### Available data

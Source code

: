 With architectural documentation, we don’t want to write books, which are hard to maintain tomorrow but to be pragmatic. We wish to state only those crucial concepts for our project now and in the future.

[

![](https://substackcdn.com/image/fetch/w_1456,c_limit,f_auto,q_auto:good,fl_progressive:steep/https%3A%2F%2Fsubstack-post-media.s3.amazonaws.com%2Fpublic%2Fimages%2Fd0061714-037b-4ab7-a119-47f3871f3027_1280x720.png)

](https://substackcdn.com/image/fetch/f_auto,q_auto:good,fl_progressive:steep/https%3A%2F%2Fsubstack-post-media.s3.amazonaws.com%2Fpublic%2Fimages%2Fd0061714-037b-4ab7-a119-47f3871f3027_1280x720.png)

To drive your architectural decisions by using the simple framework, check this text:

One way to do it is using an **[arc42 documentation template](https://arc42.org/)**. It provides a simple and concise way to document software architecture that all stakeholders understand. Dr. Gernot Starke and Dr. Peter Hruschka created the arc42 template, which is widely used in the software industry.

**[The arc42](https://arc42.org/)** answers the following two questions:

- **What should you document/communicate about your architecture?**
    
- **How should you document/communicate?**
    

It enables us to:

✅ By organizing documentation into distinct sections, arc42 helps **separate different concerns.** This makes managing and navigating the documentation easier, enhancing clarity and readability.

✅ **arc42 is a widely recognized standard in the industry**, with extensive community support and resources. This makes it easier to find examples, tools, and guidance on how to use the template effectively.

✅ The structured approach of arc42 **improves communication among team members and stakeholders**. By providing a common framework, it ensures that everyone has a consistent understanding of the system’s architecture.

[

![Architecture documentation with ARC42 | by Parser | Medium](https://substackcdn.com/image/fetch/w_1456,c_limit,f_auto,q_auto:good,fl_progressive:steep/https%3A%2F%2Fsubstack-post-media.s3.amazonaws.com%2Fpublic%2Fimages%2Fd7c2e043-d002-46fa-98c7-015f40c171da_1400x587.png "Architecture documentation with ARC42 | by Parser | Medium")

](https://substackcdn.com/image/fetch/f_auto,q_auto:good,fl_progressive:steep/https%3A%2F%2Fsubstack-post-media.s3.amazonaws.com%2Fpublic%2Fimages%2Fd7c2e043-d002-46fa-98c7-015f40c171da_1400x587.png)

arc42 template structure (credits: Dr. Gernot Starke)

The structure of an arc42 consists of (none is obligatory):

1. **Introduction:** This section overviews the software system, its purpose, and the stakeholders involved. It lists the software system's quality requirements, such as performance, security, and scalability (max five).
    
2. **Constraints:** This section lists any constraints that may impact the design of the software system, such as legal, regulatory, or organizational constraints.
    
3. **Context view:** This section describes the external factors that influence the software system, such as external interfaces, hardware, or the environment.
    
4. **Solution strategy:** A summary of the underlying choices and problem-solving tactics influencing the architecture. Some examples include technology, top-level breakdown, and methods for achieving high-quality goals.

### Brief
Out of the preceding entries, pull every line containing the string "good".

### Expected answer
![](https://substackcdn.com/image/fetch/w_1456,c_limit,f_auto,q_auto:good,fl_progressive:steep/https%3A%2F%2Fsubstack-post-media.s3.amazonaws.com%2Fpublic%2Fimages%2Fd0061714-037b-4ab7-a119-47f3871f3027_1280x720.png)
](https://substackcdn.com/image/fetch/f_auto,q_auto:good,fl_progressive:steep/https%3A%2F%2Fsubstack-post-media.s3.amazonaws.com%2Fpublic%2Fimages%2Fd0061714-037b-4ab7-a119-47f3871f3027_1280x720.png)
![Architecture documentation with ARC42 | by Parser | Medium](https://substackcdn.com/image/fetch/w_1456,c_limit,f_auto,q_auto:good,fl_progressive:steep/https%3A%2F%2Fsubstack-post-media.s3.amazonaws.com%2Fpublic%2Fimages%2Fd7c2e043-d002-46fa-98c7-015f40c171da_1400x587.png "Architecture documentation with ARC42 | by Parser | Medium")
](https://substackcdn.com/image/fetch/f_auto,q_auto:good,fl_progressive:steep/https%3A%2F%2Fsubstack-post-media.s3.amazonaws.com%2Fpublic%2Fimages%2Fd7c2e043-d002-46fa-98c7-015f40c171da_1400x587.png)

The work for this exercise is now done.